==== Material to process

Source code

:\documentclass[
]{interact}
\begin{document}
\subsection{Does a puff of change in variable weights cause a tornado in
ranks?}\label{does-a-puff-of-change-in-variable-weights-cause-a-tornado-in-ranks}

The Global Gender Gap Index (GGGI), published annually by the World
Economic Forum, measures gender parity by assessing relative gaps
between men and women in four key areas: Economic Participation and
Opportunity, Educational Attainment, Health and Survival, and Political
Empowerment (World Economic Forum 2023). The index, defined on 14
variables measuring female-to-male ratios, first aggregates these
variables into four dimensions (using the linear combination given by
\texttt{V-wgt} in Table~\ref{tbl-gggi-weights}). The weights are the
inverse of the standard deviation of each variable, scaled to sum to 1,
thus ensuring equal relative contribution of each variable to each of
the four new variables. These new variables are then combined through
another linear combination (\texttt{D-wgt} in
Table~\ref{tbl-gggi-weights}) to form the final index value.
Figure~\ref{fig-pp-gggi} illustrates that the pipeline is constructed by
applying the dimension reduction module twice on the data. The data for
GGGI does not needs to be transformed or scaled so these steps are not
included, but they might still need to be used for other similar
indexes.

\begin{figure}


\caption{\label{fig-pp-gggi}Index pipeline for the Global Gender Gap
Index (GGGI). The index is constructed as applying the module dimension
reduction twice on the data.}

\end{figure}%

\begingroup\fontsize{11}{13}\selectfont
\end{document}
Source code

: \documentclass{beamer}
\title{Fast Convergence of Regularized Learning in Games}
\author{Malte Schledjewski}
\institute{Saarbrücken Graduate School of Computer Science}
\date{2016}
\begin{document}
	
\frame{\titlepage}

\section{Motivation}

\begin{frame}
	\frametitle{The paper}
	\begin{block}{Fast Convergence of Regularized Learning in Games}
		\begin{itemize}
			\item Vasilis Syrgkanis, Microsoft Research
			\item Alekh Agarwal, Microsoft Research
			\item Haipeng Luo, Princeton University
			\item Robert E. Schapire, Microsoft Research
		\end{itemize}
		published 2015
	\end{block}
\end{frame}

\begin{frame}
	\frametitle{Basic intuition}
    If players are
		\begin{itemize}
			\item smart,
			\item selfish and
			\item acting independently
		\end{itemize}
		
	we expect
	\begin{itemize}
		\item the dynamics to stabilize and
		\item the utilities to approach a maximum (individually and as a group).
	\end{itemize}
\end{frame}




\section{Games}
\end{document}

========

What is needed: In the records, which lines mention the word "scaled"? Copy those lines.

Solution to this problem:
inverse of the standard deviation of each variable, scaled to sum to 1,
GGGI does not needs to be transformed or scaled so these steps are not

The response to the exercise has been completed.